Current Oscillations, Interacting Hall Discs and Boundary CFTs

TL;DR

This paper explores the behavior of conformal field theories at a single interaction point, revealing current oscillations in quantum Hall edge states and linking boundary interactions to Chern-Simons gauge theories.

Contribution

It introduces a twisted current algebra representation for interacting quantum Hall edge states and analyzes the resulting current oscillations and boundary conditions.

Findings

Current oscillations occur between two touching quantum Hall discs.

The oscillation frequency is determined by an effective interaction parameter.

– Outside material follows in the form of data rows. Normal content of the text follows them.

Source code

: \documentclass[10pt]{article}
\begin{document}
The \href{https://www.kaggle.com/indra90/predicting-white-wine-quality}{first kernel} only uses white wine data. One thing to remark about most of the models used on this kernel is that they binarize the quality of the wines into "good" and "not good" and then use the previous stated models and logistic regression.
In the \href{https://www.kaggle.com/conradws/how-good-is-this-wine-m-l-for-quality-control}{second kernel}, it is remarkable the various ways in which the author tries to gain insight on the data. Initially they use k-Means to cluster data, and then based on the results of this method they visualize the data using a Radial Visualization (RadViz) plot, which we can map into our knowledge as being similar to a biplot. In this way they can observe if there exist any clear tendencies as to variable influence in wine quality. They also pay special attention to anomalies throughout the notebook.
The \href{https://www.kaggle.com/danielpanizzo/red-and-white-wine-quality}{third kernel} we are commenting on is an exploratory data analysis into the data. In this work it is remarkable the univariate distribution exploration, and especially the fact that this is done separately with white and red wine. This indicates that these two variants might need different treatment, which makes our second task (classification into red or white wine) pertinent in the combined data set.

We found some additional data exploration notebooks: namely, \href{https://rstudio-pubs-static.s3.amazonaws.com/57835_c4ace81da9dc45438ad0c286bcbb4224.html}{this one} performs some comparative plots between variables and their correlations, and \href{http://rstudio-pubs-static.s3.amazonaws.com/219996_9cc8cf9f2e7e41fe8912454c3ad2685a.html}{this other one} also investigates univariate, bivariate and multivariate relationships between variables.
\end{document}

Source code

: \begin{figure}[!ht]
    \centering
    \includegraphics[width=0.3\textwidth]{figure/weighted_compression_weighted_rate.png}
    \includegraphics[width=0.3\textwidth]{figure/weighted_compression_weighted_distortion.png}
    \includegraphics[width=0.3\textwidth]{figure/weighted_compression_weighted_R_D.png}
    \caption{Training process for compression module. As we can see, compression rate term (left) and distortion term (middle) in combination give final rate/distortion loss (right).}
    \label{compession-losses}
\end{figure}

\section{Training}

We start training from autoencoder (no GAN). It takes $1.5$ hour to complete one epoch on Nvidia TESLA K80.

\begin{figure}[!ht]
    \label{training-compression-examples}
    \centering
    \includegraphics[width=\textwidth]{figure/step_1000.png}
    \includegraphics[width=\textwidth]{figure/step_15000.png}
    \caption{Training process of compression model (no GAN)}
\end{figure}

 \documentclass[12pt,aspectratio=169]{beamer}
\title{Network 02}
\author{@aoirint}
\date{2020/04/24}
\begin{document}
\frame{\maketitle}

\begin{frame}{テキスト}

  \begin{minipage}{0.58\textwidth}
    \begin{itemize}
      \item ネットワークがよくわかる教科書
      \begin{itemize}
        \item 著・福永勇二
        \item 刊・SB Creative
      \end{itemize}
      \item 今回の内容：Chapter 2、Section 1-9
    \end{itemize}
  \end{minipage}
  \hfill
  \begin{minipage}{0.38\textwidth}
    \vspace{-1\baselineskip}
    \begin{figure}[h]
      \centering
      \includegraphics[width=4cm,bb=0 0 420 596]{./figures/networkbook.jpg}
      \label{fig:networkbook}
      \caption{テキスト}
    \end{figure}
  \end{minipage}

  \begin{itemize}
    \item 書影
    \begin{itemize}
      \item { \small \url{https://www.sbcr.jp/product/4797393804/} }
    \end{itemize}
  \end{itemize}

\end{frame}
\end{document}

Boundary conditions on fields are derived from chiral conformal field theory principles.

Abstract

In this paper, we discuss the behavior of conformal field theories interacting at a single point. The edge states of the quantum Hall effect (QHE) system give rise to a particular representation of a chiral Kac-Moody current algebra. We show that in the case of QHE systems interacting at one point we obtain a ``twisted'' representation of the current algebra. The condition for stationarity of currents is the same as the classical Kirchoff's law applied to the currents at the interaction point. We find that in the case of two discs touching at one point, since the currents are chiral, they are not stationary and one obtains current oscillations between the two discs. We determine the frequency of these oscillations in terms of an effective parameter characterizing the interaction. The chiral conformal field theories can be represented in terms of bosonic Lagrangians with a boundary interaction. We discuss how these one point interactions can be represented as boundary conditions on fields, and how the requirement of chirality leads to restrictions on the interactions described by these Lagrangians. By gauging these models we find that the theory is naturally coupled to a Chern-Simons gauge theory in 2+1 dimensions, and this coupling is completely determined by the requirement of anomaly cancellation.